«Un débat difficile», c'est ce à quoi nous conviait le ministre Bernard Drainville, le 10 septembre dernier, quand il a présenté le document d'orientation «Parce que nos valeurs, on y croit».

Je le revois encore écarter, le coeur sur la main, les critiques d'électoralisme de commentateurs politiques: Dieu, qu'on était suspicieux! Ce que le gouvernement déposait, ce n'était pas un document définitif, mais bien le premier jalon d'une discussion publique, au cours de laquelle il allait être important d'«écouter les arguments de part et d'autre».

Nous avons bien voulu y croire.

Il y a donc deux mois que les meilleures énergies du Québec se mobilisent pour analyser ce projet, ses implications, évaluer ses possibilités juridiques, institutionnelles. À force de repasser dans les mêmes sillons de ce sol boueux et fatigué, les positions sont tranchées, les tranchées sont creusées. Cela arrive rapidement quand les principes, les passions, les répulsions et les peurs des uns et des autres se rencontrent. Le sens commun sait que la religion fait partie de ces sujets de discussion à haut potentiel polémique.

Si votre gouvernement était vraiment convaincu de la nécessité de rouvrir un débat mené de manière déjà très approfondie par la Commission Bouchard-Taylor il y a cinq ans, n'aviez-vous pas la responsabilité de veiller à ce qu'il soit fait de manière la plus ouverte possible? N'aviez-vous pas vous-même la responsabilité d'écouter les arguments de part et d'autre?
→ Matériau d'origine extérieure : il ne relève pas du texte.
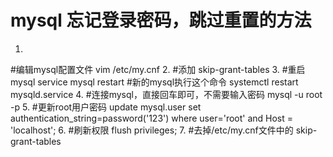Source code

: # mysql 忘记登录密码，跳过重置的方法
1. 
#编辑mysql配置文件
vim /etc/my.cnf
2.
#添加
skip-grant-tables
3.
#重启mysql
service mysql restart
#新的mysql执行这个命令
systemctl restart mysqld.service
4.
#连接mysql，直接回车即可，不需要输入密码
mysql -u root -p
5.
#更新root用户密码
update mysql.user set authentication_string=password('123') where user='root' and Host = 'localhost';
6.
#刷新权限
flush privileges;
7.
#去掉/etc/my.cnf文件中的
skip-grant-tables

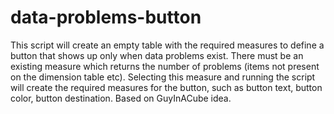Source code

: # data-problems-button
This script will create an empty table with the required measures to define a button that shows up only when data problems exist. There must be an existing measure which returns the number of problems (items not present on the dimension table etc). Selecting this measure and running the script will create the required measures for the button, such as button text, button color, button destination. Based on GuyInACube idea.
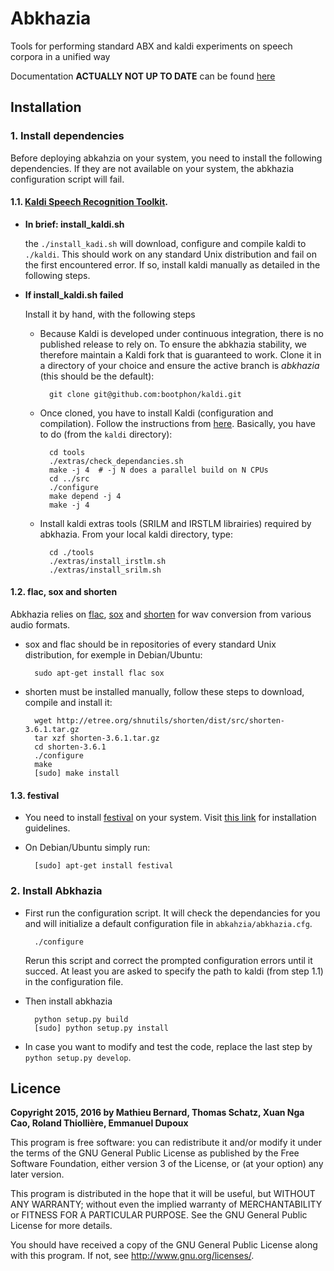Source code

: # Abkhazia

Tools for performing standard ABX and kaldi experiments on speech
corpora in a unified way

Documentation **ACTUALLY NOT UP TO DATE** can be found
[here](https://github.com/bootphon/abkhazia/wiki)


## Installation

### 1. Install dependencies

Before deploying abkahzia on your system, you need to install the
following dependencies. If they are not available on your system, the
abkhazia configuration script will fail.

#### 1.1. [Kaldi Speech Recognition Toolkit](http://kaldi-asr.org).

* **In brief: install_kaldi.sh**

    the ``./install_kadi.sh`` will download, configure
    and compile kaldi to ``./kaldi``. This should work on any
    standard Unix distribution and fail on the first encountered
    error. If so, install kaldi manually as detailed in the
    following steps.

* **If install_kaldi.sh failed**

    Install it by hand, with the following steps

    * Because Kaldi is developed under continuous integration, there is no
      published release to rely on. To ensure the abkhazia stability, we
      therefore maintain a Kaldi fork that is guaranteed to work. Clone it
      in a directory of your choice and ensure the active branch is
      *abkhazia* (this should be the default):

            git clone git@github.com:bootphon/kaldi.git

    * Once cloned, you have to install Kaldi (configuration and
      compilation). Follow the instructions from
      [here](http://kaldi-asr.org/doc/install.html). Basically, you have
      to do (from the `kaldi` directory):

            cd tools
            ./extras/check_dependancies.sh
            make -j 4  # -j N does a parallel build on N CPUs
            cd ../src
            ./configure
            make depend -j 4
            make -j 4

    * Install kaldi extras tools (SRILM and IRSTLM librairies)
      required by abkhazia. From your local kaldi directory, type:

            cd ./tools
            ./extras/install_irstlm.sh
            ./extras/install_srilm.sh

#### 1.2. flac, sox and shorten

Abkhazia relies on [flac](https://xiph.org/flac),
[sox](http://sox.sourceforge.net) and
[shorten](http://etree.org/shnutils/shorten) for wav conversion from
various audio formats.

* sox and flac should be in repositories of every standard Unix
  distribution, for exemple in Debian/Ubuntu:

        sudo apt-get install flac sox

* shorten must be installed manually, follow these steps to
  download, compile and install it:

        wget http://etree.org/shnutils/shorten/dist/src/shorten-3.6.1.tar.gz
        tar xzf shorten-3.6.1.tar.gz
        cd shorten-3.6.1
        ./configure
        make
        [sudo] make install

#### 1.3. festival

* You need to install
  [festival](http://www.cstr.ed.ac.uk/projects/festival) on your
  system. Visit
  [this link](http://www.festvox.org/docs/manual-2.4.0/festival_6.html#Installation)
  for installation guidelines.

* On Debian/Ubuntu simply run:

        [sudo] apt-get install festival

### 2. Install Abkhazia

* First run the configuration script. It will check the dependancies for
  you and will initialize a default configuration file in
  `abkahzia/abkhazia.cfg`.

        ./configure

  Rerun this script and correct the prompted configuration errors
  until it succed. At least you are asked to specify the path to kaldi
  (from step 1.1) in the configuration file.

* Then install abkhazia

        python setup.py build
        [sudo] python setup.py install

* In case you want to modify and test the code, replace the last step by
  ``python setup.py develop``.


## Licence

**Copyright 2015, 2016 by Mathieu Bernard, Thomas Schatz, Xuan Nga Cao, Roland Thiollière, Emmanuel Dupoux**

This program is free software: you can redistribute it and/or modify
it under the terms of the GNU General Public License as published by
the Free Software Foundation, either version 3 of the License, or
(at your option) any later version.

This program is distributed in the hope that it will be useful,
but WITHOUT ANY WARRANTY; without even the implied warranty of
MERCHANTABILITY or FITNESS FOR A PARTICULAR PURPOSE.  See the
GNU General Public License for more details.

You should have received a copy of the GNU General Public License
along with this program.  If not, see <http://www.gnu.org/licenses/>.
Ce projet est devenu le point de rencontre d'un fouillis d'attentes multiples, parfois incompatibles. Les uns appuient la charte au nom de la neutralité religieuse de l'État; d'autres au nom de la lutte contre la religion/l'islam, comme adversaire du progrès, ce qui est le contraire de la neutralité; d'autres pour évacuer les signes religieux de l'espace public, ce qui n'est pas l'effet escompté de ce projet; d'autres pour contrer l'influence de prédicateurs radicaux dans certaines mosquées, par des mesures dont l'effet en ce sens m'échappe pour le moment; d'autres pour combattre les crimes d'honneur, qu'on ne préviendra pas en disant aux potentielles victimes d'enlever leurs chapeaux; ou le terrorisme, qu'on ne repousse pas parce qu'on rédige des «balises claires» à l'intention de gens qui s'en contrefichent.

Tant d'attentes démesurées, et souvent parfaitement étrangères à la teneur de ce projet de loi... Mais vous laissez dire, vous laissez espérer. Espérez, espérez ce que vous voulez, mais espérez. La surenchère des attentes bientôt déçues prépare la vague de la prochaine marée électorale.

Il eût été tellement facile de recevoir, comme autant d'opportunités constructives, les suggestions de compromis qui convergent de toutes parts depuis deux mois. On vous en a présentées du côté de la CAQ et de Québec solidaire, dont les appuis vous auraient aidé à faire adopter votre projet. Lucien Bouchard vous démontrait qu'en retirant la seule disposition jugée excessive par l'ensemble des milieux institutionnels touchés, et en conservant tout le reste, votre projet de loi serait sans doute adopté à l'unanimité par l'Assemblée nationale, symbole d'un Québec réuni autour de valeurs phares. Vous avez bien voulu lui reconnaître mollement le droit de s'exprimer comme citoyen.

On voit maintenant le résultat. Les seules modifications au projet initial vont dans le sens d'un durcissement. «Ce gouvernement n'écoute pas!», répétiez-vous à propos du précédent dans la crise des frais de scolarité... Vous nous avez bien eus.

Finalement, je ne jouerai pas votre jeu. Vous avez choisi de nous monter les uns contre les autres. Je décline votre invitation. Pour autant qu'ils croient à ce qu'ils défendent, je choisis d'aller vers les autres qui ne pensent pas comme moi. Même si c'est difficile. Parce que c'est difficile.